Currently sitting pretty at version 1.3.6, Yatca has included photo uploading along with SMS and email forwarding and many, many other bug fixes which are quite extensive. Be sure to check out the full list of revisions after the jump or if you're already interested in just grabbing the download you can hit bit.ly/yatca and get the updated version. Remember folks, this is just for devices running a version 4.6 OS.

Yacta v1.36 Changelog

  • Photo support has been completely reworked. Yatca no longer attempts to integrate directly with the device camera. Instead it presents a gallery of all photos on your device from which you can choose one to be uploaded. There’s also a button to launch the built-in Camera application and any photos taken will be detected and added to the gallery when you close the Camera application and return to Yatca. N.B. When you open the photo gallery for the very first time it will be very slow. This is because it has to create thumbnails for all the photos. Painful I know but sadly unavoidable because RIM doesn’t share the inner workings of their ‘thumbs.dat’ file so Yatca has had to reinvent the wheel. Please remember too that when it comes to the reliability of uploads, Yatca is completely at the mercy of (a) your carrier and (b) TwitPic.

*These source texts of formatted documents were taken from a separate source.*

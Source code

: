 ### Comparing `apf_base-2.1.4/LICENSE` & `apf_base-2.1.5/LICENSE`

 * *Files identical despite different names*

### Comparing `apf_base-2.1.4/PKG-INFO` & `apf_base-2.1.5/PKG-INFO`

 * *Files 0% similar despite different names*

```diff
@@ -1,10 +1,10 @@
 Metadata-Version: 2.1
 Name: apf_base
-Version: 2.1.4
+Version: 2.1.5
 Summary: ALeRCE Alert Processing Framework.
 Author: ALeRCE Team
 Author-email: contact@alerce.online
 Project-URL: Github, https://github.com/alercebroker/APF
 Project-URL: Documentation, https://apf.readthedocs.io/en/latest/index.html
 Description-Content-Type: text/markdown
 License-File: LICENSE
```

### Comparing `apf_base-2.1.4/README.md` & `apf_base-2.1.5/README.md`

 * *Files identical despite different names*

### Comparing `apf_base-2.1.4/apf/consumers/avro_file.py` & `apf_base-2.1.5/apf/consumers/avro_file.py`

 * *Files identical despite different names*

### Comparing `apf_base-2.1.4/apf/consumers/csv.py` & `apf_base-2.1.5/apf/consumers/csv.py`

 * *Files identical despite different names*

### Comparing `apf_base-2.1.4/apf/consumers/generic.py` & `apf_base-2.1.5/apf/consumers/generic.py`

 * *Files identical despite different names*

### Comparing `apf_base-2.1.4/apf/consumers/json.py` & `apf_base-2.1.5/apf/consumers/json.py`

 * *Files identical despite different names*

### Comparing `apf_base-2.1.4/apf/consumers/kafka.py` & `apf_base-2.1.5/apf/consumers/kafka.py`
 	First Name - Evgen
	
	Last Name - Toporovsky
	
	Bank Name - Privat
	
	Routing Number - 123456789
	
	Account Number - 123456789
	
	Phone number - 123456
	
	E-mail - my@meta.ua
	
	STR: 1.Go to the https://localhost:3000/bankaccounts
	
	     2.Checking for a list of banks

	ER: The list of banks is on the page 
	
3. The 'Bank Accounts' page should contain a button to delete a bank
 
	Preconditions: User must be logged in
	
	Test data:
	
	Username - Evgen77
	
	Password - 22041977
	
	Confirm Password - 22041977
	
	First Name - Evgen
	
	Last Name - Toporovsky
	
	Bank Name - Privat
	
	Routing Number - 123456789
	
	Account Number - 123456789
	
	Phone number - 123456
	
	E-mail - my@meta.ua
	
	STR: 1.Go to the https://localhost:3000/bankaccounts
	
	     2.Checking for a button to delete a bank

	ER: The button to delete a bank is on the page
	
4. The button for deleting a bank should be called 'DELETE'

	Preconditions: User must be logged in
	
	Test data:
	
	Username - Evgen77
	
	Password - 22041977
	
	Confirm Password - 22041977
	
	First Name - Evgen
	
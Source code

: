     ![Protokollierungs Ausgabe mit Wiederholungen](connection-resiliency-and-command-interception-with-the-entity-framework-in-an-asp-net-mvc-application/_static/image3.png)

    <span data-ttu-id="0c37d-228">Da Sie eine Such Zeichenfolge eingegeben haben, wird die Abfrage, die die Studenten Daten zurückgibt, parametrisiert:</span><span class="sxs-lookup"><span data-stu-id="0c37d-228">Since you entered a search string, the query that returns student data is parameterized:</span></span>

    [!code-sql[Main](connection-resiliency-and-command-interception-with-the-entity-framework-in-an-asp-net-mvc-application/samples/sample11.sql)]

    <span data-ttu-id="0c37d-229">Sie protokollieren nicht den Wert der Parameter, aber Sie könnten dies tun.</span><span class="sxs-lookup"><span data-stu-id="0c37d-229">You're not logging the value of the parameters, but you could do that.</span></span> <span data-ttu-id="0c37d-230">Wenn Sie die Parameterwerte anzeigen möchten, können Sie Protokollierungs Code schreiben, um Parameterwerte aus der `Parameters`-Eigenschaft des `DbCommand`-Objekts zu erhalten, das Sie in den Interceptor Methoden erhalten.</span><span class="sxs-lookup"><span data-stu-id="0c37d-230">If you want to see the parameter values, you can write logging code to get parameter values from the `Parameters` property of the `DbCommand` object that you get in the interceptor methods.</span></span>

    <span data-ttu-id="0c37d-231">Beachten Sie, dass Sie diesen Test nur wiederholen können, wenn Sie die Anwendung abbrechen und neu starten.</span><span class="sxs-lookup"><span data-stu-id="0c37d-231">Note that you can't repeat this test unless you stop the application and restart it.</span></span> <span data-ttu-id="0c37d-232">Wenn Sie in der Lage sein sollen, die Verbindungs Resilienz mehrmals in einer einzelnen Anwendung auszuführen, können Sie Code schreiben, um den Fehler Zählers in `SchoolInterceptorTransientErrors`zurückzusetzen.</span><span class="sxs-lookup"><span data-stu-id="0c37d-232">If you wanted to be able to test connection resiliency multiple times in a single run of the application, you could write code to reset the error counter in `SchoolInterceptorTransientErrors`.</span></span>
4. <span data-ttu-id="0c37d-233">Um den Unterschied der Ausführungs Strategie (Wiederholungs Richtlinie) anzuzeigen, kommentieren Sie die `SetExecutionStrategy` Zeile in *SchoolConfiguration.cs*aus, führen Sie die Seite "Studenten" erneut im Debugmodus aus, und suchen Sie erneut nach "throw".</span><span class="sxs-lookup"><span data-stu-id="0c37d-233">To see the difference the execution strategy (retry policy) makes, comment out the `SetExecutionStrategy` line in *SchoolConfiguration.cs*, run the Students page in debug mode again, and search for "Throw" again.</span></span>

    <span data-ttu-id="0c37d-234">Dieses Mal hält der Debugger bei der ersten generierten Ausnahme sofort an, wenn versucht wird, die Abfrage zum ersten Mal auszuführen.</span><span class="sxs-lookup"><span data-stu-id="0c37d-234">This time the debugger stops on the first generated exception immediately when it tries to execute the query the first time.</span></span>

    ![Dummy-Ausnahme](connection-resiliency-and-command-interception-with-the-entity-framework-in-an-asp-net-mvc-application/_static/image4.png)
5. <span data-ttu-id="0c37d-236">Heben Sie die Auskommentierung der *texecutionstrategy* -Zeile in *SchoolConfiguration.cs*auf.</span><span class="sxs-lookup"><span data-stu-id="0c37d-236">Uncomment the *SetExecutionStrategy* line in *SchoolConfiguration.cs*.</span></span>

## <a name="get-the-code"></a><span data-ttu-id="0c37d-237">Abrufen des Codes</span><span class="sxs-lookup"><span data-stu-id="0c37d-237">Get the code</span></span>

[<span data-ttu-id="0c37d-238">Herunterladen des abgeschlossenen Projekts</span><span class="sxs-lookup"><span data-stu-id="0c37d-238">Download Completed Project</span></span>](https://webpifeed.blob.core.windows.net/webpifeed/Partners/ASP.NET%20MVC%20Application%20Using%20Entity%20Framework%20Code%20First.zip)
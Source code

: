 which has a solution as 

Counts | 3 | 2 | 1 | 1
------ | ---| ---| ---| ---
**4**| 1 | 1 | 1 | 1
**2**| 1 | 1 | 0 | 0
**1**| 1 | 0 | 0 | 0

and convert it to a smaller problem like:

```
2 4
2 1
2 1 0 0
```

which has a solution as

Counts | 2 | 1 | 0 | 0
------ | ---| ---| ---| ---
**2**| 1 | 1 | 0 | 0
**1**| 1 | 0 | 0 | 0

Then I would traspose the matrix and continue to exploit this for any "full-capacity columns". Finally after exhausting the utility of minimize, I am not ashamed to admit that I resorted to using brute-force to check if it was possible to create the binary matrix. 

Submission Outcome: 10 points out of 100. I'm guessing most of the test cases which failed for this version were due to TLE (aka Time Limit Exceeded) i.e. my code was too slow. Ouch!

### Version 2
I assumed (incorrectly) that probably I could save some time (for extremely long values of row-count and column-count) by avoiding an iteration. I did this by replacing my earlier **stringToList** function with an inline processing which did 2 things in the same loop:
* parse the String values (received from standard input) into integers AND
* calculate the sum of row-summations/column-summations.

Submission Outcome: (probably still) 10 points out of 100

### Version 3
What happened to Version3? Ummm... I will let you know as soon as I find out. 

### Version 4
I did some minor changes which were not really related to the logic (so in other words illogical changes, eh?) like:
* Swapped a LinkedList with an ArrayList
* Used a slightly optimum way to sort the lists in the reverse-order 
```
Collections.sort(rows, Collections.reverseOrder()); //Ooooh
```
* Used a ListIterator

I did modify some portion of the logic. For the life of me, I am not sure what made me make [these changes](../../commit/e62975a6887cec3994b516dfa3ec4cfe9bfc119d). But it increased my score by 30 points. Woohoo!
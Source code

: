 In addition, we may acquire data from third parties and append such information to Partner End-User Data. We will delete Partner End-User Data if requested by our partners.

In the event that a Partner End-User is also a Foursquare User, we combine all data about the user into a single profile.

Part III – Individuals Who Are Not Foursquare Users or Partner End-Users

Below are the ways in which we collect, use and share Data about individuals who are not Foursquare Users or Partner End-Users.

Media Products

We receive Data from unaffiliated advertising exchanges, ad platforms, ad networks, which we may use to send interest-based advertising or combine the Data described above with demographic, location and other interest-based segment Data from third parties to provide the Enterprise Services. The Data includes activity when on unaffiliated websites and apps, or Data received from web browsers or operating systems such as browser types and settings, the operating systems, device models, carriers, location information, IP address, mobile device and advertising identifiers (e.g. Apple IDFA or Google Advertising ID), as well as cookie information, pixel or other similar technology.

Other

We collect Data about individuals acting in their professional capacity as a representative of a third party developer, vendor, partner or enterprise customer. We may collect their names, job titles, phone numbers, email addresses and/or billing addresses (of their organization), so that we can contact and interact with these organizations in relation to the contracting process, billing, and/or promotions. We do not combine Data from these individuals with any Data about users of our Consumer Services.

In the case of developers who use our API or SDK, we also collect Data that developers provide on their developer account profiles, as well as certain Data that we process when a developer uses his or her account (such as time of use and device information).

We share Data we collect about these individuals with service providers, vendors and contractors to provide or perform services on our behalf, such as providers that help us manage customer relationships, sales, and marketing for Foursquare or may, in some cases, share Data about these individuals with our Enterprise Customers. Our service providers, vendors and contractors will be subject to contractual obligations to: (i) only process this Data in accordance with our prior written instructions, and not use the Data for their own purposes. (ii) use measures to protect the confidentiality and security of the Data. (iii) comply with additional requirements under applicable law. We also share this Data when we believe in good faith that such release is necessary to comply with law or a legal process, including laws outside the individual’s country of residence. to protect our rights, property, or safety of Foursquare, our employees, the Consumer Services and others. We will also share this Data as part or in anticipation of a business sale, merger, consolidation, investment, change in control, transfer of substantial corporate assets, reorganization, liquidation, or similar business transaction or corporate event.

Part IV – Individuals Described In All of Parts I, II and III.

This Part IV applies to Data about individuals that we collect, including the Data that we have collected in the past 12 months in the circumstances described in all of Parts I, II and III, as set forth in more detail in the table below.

  • When reading a tweet you’ll notice that the ‘Retweet’ button has become the ‘Forward’ button. When you invoke it, you’re asked if you want to forward by retweet, SMS or email. Choosing SMS or email invokes the relevant application.
  • Also when reading a tweet you’ll notice that there’s now an indication of when the tweet was sent. I follow the modern convention of displaying a relative description (e.g. 15 minutes ago) for tweets in the recent past and a date for tweets older than one week.
  • Previously, Yatca did not correctly identify a reply from somebody you follow unless it was a reply to a specific tweet from you. So if a friend simply tweeted “@username blah blah blah” that was not filed as a reply but rather as an update, causing replies to be missed on occasion. This has now been fixed.
  • If a user has been offline for an extended period of time Yatca will now stop playing catch-up once it has downloaded the maxium number of tweets it can store, which is 1,000. Previously it would keep going way back to clear the backlog, which was pointless because the user would never actually get to see tweets beyond the 1,000 most recent.
  • The ‘Mark All Items Read’ command on the menu is now the ‘Mark All Yatca Items Read’ command. This is just to avoid confusion about what the consequence of running the command might be!
  • There is a new option to hide the display of the @user in the reply dialog. Please note that if you choose to do this Yatca will still prepend @user to the text of your tweet before sending.
  • An awful lot of the effort that went into this version was spent in what we programmers like to call “refactoring”. This is just a fancy way of saying that I replaced all the bad code written in a hurry with something that I could stand over. Although much of this work is invisible to the end user, it has resulted in a few significant performance improvements here and there. But perhaps more importantly, the refactoring should make it easier for me to add future enhancements to Yatca.